This document will share results from an exploratory analysis of sample text data that has been pulled from US News, various blogs and Twitter. This text has been selected as a predictor for a learning algorithm that will suggest next word choices as one keys text into a device. The results will reveal the nature of these data and reveal options for prediction vs performance design decisions.
| DiskSpace | LineCnt | AvgLineSize | |
|---|---|---|---|
| US News | 205,811,889 | 1,010,242 | 203.7253 |
| Blogs | 210,160,014 | 899,288 | 233.696 |
| 167,105,338 | 2,360,148 | 70.80291 | |
| TOTALS | 583,077,241 | 4,269,678 | 136.5623 |
With the three sources combined, The data consists of 214,386,000 words distributed among 4.3M lines and comprising .58G of disk space. Since this is very large for our computing power. The strategy for working within our resources is given below.
We will work with a 0.1% sample for building the corpus and its unique words, bigrams and trigrams dictionaries.
Ngram dictionaries will be prebuilt and written to disk so that the required processing power will only be needed for initial loads and/or changes to logic.
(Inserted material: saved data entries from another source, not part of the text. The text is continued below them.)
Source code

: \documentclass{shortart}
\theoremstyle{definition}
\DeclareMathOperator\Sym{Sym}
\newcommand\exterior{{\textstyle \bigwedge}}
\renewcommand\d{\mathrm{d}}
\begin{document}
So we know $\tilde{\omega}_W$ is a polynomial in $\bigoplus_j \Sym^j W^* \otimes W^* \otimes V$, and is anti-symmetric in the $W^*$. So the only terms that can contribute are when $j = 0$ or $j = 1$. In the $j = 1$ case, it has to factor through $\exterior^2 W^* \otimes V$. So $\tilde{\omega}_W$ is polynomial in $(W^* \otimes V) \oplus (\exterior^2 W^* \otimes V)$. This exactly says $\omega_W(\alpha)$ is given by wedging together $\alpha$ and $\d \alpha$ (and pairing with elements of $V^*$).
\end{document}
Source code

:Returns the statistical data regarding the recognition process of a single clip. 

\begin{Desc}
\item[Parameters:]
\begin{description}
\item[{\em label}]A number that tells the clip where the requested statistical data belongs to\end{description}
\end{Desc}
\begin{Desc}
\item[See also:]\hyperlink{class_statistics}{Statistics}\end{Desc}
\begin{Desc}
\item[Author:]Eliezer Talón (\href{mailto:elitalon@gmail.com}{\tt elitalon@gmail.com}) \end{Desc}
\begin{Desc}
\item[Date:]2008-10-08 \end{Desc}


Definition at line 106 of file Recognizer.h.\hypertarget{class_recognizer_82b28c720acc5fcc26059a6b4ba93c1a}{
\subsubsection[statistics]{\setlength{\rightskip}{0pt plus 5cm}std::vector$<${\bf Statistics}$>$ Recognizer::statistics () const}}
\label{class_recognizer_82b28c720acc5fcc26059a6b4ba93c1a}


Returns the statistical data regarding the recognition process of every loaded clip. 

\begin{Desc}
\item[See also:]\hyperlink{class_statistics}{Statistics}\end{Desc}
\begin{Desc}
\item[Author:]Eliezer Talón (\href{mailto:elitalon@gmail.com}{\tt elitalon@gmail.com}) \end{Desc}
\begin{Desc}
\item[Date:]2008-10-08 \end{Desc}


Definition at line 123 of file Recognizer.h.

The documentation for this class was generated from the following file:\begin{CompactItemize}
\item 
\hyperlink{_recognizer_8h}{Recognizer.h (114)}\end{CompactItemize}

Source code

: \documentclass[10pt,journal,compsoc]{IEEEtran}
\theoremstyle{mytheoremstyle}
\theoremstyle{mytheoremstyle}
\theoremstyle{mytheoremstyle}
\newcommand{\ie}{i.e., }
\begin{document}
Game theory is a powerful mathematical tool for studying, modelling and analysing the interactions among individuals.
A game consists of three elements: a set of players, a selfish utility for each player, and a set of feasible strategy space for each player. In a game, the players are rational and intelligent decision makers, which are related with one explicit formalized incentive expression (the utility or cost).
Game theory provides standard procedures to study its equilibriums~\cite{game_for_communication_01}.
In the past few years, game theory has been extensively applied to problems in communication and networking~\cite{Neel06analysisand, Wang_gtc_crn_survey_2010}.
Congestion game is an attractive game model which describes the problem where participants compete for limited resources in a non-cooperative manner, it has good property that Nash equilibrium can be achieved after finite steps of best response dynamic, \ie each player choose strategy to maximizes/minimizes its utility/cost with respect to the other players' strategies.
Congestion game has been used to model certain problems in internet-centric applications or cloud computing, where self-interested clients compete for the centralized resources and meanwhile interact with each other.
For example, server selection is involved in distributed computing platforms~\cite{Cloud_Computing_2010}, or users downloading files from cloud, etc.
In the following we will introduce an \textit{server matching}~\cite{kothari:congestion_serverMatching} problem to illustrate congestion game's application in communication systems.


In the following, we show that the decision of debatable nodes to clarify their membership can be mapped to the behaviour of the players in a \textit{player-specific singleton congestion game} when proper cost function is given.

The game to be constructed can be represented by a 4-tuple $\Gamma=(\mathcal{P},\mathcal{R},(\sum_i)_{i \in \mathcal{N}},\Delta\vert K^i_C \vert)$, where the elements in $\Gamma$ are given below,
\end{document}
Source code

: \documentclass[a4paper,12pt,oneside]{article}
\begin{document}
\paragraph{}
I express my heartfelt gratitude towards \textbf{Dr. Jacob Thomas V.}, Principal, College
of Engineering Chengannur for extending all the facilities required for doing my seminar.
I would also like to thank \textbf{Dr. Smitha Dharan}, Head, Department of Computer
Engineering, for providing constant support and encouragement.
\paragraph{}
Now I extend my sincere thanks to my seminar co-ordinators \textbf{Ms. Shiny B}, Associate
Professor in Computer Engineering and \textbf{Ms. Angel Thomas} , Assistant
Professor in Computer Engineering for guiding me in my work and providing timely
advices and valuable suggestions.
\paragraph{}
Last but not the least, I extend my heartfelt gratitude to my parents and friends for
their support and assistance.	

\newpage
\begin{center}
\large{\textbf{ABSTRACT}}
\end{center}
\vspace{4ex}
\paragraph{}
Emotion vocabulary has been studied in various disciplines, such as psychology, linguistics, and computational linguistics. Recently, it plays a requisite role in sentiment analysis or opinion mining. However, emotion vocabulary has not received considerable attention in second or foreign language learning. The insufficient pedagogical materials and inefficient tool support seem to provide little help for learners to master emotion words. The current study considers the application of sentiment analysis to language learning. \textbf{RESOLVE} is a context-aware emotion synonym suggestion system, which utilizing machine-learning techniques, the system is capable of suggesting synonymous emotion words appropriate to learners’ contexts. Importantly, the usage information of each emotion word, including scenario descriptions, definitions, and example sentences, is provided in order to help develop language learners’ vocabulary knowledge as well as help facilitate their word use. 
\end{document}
This logic will need to use prebuilt dictionaries that can be read by the machine where text is being typed.
Although the tm package includes functions for stemming and removing stop words, removing those would not provide a natural base for predicting how one speaks. The flow will seem more natural without this cleansing step.
For comparison, we show histograms in the left column that are “dirty” - meaning that removing stop words and stemming has not been executed. The “clean” plots on the right are after those two steps are completed.
Intuitively, the natural word progressions convey “cleansed” unigrams and “dirty” bi and tri - grams would make the best data features for predicting next words. For first words, one could build a dictionary of most frequently used words that sentences begin with.
To perform well, the prediction algorithm must address many obstacles, but two primary obstacles are:
Making word suggestions when entries don’t match anything in our ngram dictionaries
Producing useful results with limited machine resources.
The logic will not have the machine resources to be exhaustive so our logic will need to reach the best conclusions possible while economizing on dictionary disk space and processing power.
The first step when receiving text input will be to use the Chain Rule of Probability or Markov Chains. If this fails, we will fall back on smoothing.
For smoothing, we will use a back-off method where, for example, if a trigram isn’t found, the logic will look it up in the bigram dictionary, then look in the unigram dictionary. Lastly, if all has failed, our dictionaries will use a smoothing method that will suggest the best possible choices, possibly by applying a methodology that assigns non-zero probabilities to all of the words from the “dirty” unigram.
Knowing that the objective will be to predict the next word for text input activities using limited machine resources, we can see the importance of using right-sized data samples of precalculated dictionaries. In addition, efficient prediction logic that provides good answers in a reasonable amount of time will be important to the user. The perfect answer will likely take significantly more time to calculate while only producing marginally better results. We will opt for the better user experience.